Tuesday, January 22, 2013

Tuesday's Writer's Tip based on quote by Sidney Sheldon #amwriting


This quote in an essay by Sidney Sheldon struck me as very true and takes me back to when I began writing. "If you write only when the muse sits on your shoulder, it is unlikely your project will ever get completed."

That is how I began many years ago. How about you? Do you wait for that moment of inspiration and then sit down to write, then hang up the project until the next inspiration hits? Maybe you will finish the story in a year or two and maybe never. Sometimes putting a story aside for a time is a good thing. I have a lot of starts in a file cabinet. They're ones I've hit a roadblock. So I put them aside and start a new project. I may or may not go back to the project or I may change the project's focus.
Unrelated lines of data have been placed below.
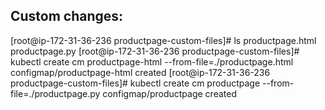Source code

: Custom changes:
---------------
[root@ip-172-31-36-236 productpage-custom-files]# ls
productpage.html  productpage.py
[root@ip-172-31-36-236 productpage-custom-files]# kubectl create cm productpage-html --from-file=./productpage.html
configmap/productpage-html created
[root@ip-172-31-36-236 productpage-custom-files]# kubectl create cm productpage --from-file=./productpage.py
configmap/productpage created

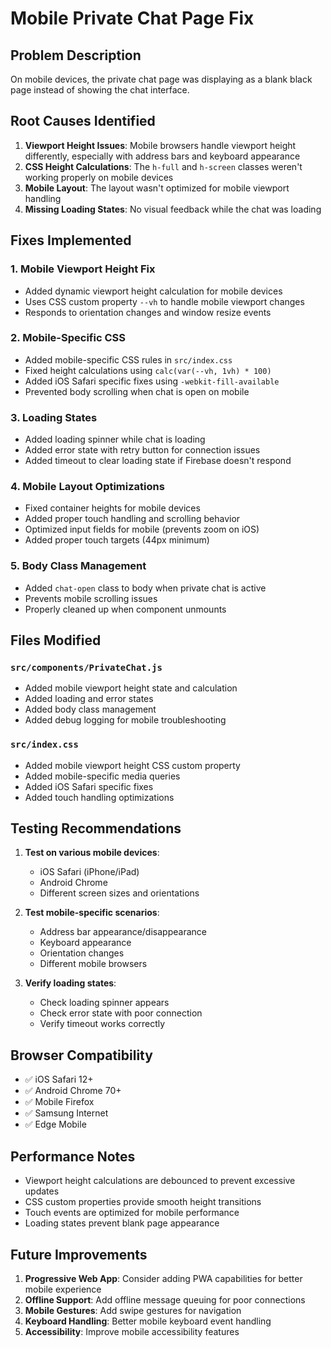 # Mobile Private Chat Page Fix

## Problem Description
On mobile devices, the private chat page was displaying as a blank black page instead of showing the chat interface.

## Root Causes Identified
1. **Viewport Height Issues**: Mobile browsers handle viewport height differently, especially with address bars and keyboard appearance
2. **CSS Height Calculations**: The `h-full` and `h-screen` classes weren't working properly on mobile devices
3. **Mobile Layout**: The layout wasn't optimized for mobile viewport handling
4. **Missing Loading States**: No visual feedback while the chat was loading

## Fixes Implemented

### 1. Mobile Viewport Height Fix
- Added dynamic viewport height calculation for mobile devices
- Uses CSS custom property `--vh` to handle mobile viewport changes
- Responds to orientation changes and window resize events

### 2. Mobile-Specific CSS
- Added mobile-specific CSS rules in `src/index.css`
- Fixed height calculations using `calc(var(--vh, 1vh) * 100)`
- Added iOS Safari specific fixes using `-webkit-fill-available`
- Prevented body scrolling when chat is open on mobile

### 3. Loading States
- Added loading spinner while chat is loading
- Added error state with retry button for connection issues
- Added timeout to clear loading state if Firebase doesn't respond

### 4. Mobile Layout Optimizations
- Fixed container heights for mobile devices
- Added proper touch handling and scrolling behavior
- Optimized input fields for mobile (prevents zoom on iOS)
- Added proper touch targets (44px minimum)

### 5. Body Class Management
- Added `chat-open` class to body when private chat is active
- Prevents mobile scrolling issues
- Properly cleaned up when component unmounts

## Files Modified

### `src/components/PrivateChat.js`
- Added mobile viewport height state and calculation
- Added loading and error states
- Added body class management
- Added debug logging for mobile troubleshooting

### `src/index.css`
- Added mobile viewport height CSS custom property
- Added mobile-specific media queries
- Added iOS Safari specific fixes
- Added touch handling optimizations

## Testing Recommendations

1. **Test on various mobile devices**:
   - iOS Safari (iPhone/iPad)
   - Android Chrome
   - Different screen sizes and orientations

2. **Test mobile-specific scenarios**:
   - Address bar appearance/disappearance
   - Keyboard appearance
   - Orientation changes
   - Different mobile browsers

3. **Verify loading states**:
   - Check loading spinner appears
   - Check error state with poor connection
   - Verify timeout works correctly

## Browser Compatibility

- ✅ iOS Safari 12+
- ✅ Android Chrome 70+
- ✅ Mobile Firefox
- ✅ Samsung Internet
- ✅ Edge Mobile

## Performance Notes

- Viewport height calculations are debounced to prevent excessive updates
- CSS custom properties provide smooth height transitions
- Touch events are optimized for mobile performance
- Loading states prevent blank page appearance

## Future Improvements

1. **Progressive Web App**: Consider adding PWA capabilities for better mobile experience
2. **Offline Support**: Add offline message queuing for poor connections
3. **Mobile Gestures**: Add swipe gestures for navigation
4. **Keyboard Handling**: Better mobile keyboard event handling
5. **Accessibility**: Improve mobile accessibility features
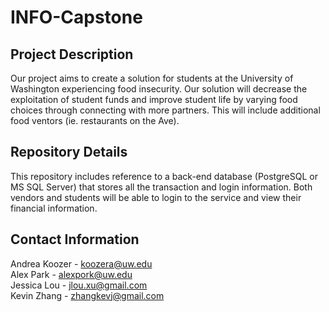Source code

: # INFO-Capstone

## Project Description
Our project aims to create a solution for students at the University of Washington experiencing food insecurity. Our solution will decrease the exploitation of student funds and improve student life by varying food choices through connecting with more partners. This will include additional food ventors (ie. restaurants on the Ave). 

## Repository Details
This repository includes reference to a back-end database (PostgreSQL or MS SQL Server) that stores all the transaction and login information. Both vendors and students will be able to login to the service and view their financial information. 

## Contact Information
Andrea Koozer - koozera@uw.edu  
Alex Park - alexpork@uw.edu  
Jessica Lou - jlou.xu@gmail.com  
Kevin Zhang - zhangkevj@gmail.com  
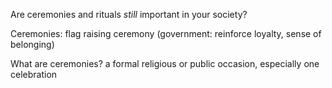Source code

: Are ceremonies and rituals *still* important in your society?

Ceremonies:
    flag raising ceremony (government: reinforce loyalty, sense of belonging)

What are ceremonies?
    a formal religious or public occasion, especially one celebration
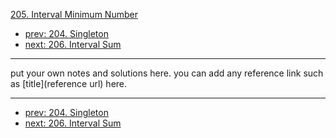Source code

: [205. Interval Minimum Number](http://www.lintcode.com/problem/interval-minimum-number)

- [prev: 204. Singleton](204-singleton.md)
- [next: 206. Interval Sum](206-interval-sum.md)

---

put your own notes and solutions here.
you can add any reference link such as [title](reference url) here.

---

- [prev: 204. Singleton](204-singleton.md)
- [next: 206. Interval Sum](206-interval-sum.md)
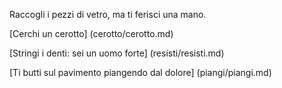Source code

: Raccogli i pezzi di vetro, ma ti ferisci una mano.

[Cerchi un cerotto] (cerotto/cerotto.md)

[Stringi i denti: sei un uomo forte] (resisti/resisti.md)

[Ti butti sul pavimento piangendo dal dolore] (piangi/piangi.md)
But I write nearly every day. There's no muse sitting on my shoulder or even in the room. What primes the pump is putting those words on the paper, knowing when I reach the end I can go back and rewrite passages and revise what's down.

Words matter, the muse is a game or a myth. Finishing the story even when it's not going well or putting it aside until you find a way over the roadblock and starting something new. The main thing I give to new writers is "Finish the book." The writer is in control and has the words needed and they will emerge with a bit of persistence,

2 comments:

Colette said...

Thanks for posting this. It is just the words of encouragement I need right now. <3

Debora Dennis said...

Gosh, so true. Sometimes you just have to sit down and write even if that muse is on her coffee break.